Cavo diz que parcelamento da dívida da prefeitura de Aracaju é ilegal
Cotidiano 14/02/2017 16h17 - Atualizado em 14/02/2017 16h54

Por Will Rodriguez

A empresa Cavo, responsável pela limpeza urbana de Aracaju, não reconhece o parcelamento da dívida milionária da Prefeitura, regulamentado por meio de um decreto assinado pelo prefeito Edvaldo Nogueira, no começo de sua gestão.

Em entrevista coletiva na tarde desta terça-feira (14), os representantes da empresa detalharam a situação contratual com a Administração Municipal. Segundo a Cavo, há uma dívida acumulada que ultrapassa os R$ 26 milhões, referente aos serviços de coleta e varrição prestados de março a novembro do ano passado. Por conta desse débito, os serviços estão suspensos há uma semana

“Legalmente, a empresa estaria autorizada a paralisar o contrato quando o débito ultrapassasse 90 dias. Metade da dívida se arrasta há mais de 180 dias porque a empresa tem compromisso com Aracaju”, disse o gerente jurídico do grupo Estre, Thiago Brito.

No entendimento do assessor jurídico, a relação contratual da empresa é com a Emsurb, o que anularia a validade do decreto do Executivo Municipal. “O decreto não tem sustentação jurídica porque a empresa fez um contrato com a Administração Indireta. Prefeitura e Emsurb são pessoas jurídicas distintas. Além disso, o decreto prevê o parcelamento de dívidas dos contratos extintos, ou seja, não se aplica à relação contratual com a Cavo”, argumenta Brito.
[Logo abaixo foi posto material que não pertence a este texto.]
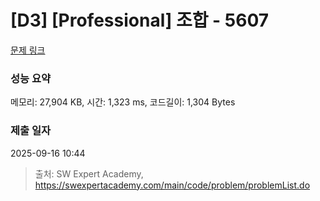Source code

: # [D3] [Professional] 조합 - 5607 

[문제 링크](https://swexpertacademy.com/main/code/problem/problemDetail.do?contestProbId=AWXGKdbqczEDFAUo) 

### 성능 요약

메모리: 27,904 KB, 시간: 1,323 ms, 코드길이: 1,304 Bytes

### 제출 일자

2025-09-16 10:44



> 출처: SW Expert Academy, https://swexpertacademy.com/main/code/problem/problemList.do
A inadimplência foi levada para o Ministério Público Estadual (MPE), onde a Cavo e a Emsurb acordaram a realização de um ajustamento de contas para firmar um Termo de Confissão de Dívida. "Mas este acordo nunca foi cumprido porque a Emsurb passou a se esquivar. Voltamos a procurar o MPE e já há uma nova mediação prevista", informou Brito.
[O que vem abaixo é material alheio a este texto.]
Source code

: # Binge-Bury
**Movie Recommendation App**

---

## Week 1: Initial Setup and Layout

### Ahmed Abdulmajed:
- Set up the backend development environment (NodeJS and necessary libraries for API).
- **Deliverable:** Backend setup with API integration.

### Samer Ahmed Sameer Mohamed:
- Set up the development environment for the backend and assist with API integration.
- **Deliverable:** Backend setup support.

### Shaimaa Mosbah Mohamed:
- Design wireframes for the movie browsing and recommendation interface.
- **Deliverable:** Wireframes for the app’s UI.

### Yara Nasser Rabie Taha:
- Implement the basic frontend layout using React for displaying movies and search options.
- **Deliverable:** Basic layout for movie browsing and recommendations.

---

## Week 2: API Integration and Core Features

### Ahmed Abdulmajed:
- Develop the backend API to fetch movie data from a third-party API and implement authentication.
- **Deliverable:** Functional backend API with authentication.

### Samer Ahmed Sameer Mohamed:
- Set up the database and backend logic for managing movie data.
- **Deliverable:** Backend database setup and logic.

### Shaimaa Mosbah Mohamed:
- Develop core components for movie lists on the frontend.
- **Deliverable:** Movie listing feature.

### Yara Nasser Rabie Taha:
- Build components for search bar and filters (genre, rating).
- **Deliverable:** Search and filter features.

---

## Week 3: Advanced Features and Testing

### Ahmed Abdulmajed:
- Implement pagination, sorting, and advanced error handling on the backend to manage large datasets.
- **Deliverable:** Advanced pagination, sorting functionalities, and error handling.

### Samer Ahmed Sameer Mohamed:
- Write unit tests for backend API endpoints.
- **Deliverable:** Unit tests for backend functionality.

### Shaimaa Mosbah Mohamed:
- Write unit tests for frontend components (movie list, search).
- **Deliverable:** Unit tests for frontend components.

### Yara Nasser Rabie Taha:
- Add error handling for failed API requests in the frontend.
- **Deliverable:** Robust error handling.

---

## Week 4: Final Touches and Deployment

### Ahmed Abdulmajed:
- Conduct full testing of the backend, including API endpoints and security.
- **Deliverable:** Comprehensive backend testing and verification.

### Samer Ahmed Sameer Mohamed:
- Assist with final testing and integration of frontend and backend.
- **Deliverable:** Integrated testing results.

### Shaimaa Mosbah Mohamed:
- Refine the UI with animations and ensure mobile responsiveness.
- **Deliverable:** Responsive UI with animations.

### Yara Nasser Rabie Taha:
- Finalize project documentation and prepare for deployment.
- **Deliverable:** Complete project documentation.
Embora discordem do parcelamento da dívida, os dirigentes da Cavo afirmam que a empresa está disposta a negociar com a Prefeitura. "O que não vamos aceitar é uma proposta unilateral e impositiva", afirma o diretor jurídico.

O contrato emergencial da Cavo tem vigência até o próximo dia 5 de março.  A prefeitura prepara um novo contrato emergencial e a Cavo já manifestou interesse em participar da nova concorrência.

“Não há nenhum impedimento para a nossa participação. A Cavo não tem plano de poder em Aracaju, tem plano de negócio”, declarou o gerente operacional da empresa, Udo Vasconcelos.

A diretoria de imprensa da Prefeitura de Aracaju contesta a alegação de que o decreto de corte de despesas não teria validade, afirmando que ele se aplica à administração indireta, que está vinculada ao Poder Executivo.